BEGIN

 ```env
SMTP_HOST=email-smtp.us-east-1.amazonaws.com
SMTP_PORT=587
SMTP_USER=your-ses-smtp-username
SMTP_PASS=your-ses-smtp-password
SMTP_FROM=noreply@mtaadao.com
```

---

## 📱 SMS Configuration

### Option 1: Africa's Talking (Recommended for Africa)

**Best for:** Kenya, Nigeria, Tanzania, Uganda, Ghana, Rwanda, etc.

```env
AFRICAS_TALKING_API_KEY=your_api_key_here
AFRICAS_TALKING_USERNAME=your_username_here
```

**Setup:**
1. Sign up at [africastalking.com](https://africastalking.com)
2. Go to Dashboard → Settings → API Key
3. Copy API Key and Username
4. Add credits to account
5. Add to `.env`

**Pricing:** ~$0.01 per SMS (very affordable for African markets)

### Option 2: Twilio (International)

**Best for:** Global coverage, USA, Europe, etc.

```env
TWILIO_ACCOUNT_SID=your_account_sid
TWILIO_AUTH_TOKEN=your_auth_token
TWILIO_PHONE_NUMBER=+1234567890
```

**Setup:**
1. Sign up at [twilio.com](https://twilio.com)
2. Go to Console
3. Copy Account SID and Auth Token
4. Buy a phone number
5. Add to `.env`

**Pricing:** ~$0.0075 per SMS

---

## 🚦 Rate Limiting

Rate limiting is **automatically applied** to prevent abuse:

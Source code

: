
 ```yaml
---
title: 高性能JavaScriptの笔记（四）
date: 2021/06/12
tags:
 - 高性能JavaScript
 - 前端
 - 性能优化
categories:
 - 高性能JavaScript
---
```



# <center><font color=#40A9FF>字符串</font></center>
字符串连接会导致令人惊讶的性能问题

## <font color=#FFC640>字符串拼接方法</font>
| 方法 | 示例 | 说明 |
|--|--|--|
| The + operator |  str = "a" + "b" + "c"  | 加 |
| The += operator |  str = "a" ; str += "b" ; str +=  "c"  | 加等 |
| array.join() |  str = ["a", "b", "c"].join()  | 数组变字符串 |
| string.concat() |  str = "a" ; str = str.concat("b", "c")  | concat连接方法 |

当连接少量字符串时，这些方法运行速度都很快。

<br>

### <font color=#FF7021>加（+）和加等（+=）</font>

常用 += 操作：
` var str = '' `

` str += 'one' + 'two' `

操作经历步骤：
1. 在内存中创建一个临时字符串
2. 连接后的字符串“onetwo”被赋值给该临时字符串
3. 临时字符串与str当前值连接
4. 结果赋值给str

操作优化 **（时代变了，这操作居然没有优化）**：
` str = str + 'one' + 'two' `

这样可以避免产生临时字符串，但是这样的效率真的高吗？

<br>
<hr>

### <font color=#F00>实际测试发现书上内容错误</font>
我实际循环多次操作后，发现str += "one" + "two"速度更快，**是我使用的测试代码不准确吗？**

END

All lines above from the line with "The += operator" through the line with "### <font color=#F00>实际测试发现书上内容错误</font>", both included, are to be set down exactly, with nothing else.

| The += operator |  str = "a" ; str += "b" ; str +=  "c"  | 加等 |
| array.join() |  str = ["a", "b", "c"].join()  | 数组变字符串 |
| string.concat() |  str = "a" ; str = str.concat("b", "c")  | concat连接方法 |

当连接少量字符串时，这些方法运行速度都很快。

<br>

### <font color=#FF7021>加（+）和加等（+=）</font>

常用 += 操作：
` var str = '' `

` str += 'one' + 'two' `

操作经历步骤：
1. 在内存中创建一个临时字符串
2. 连接后的字符串“onetwo”被赋值给该临时字符串
3. 临时字符串与str当前值连接
4. 结果赋值给str

操作优化 **（时代变了，这操作居然没有优化）**：
` str = str + 'one' + 'two' `

这样可以避免产生临时字符串，但是这样的效率真的高吗？

<br>
<hr>

### <font color=#F00>实际测试发现书上内容错误</font>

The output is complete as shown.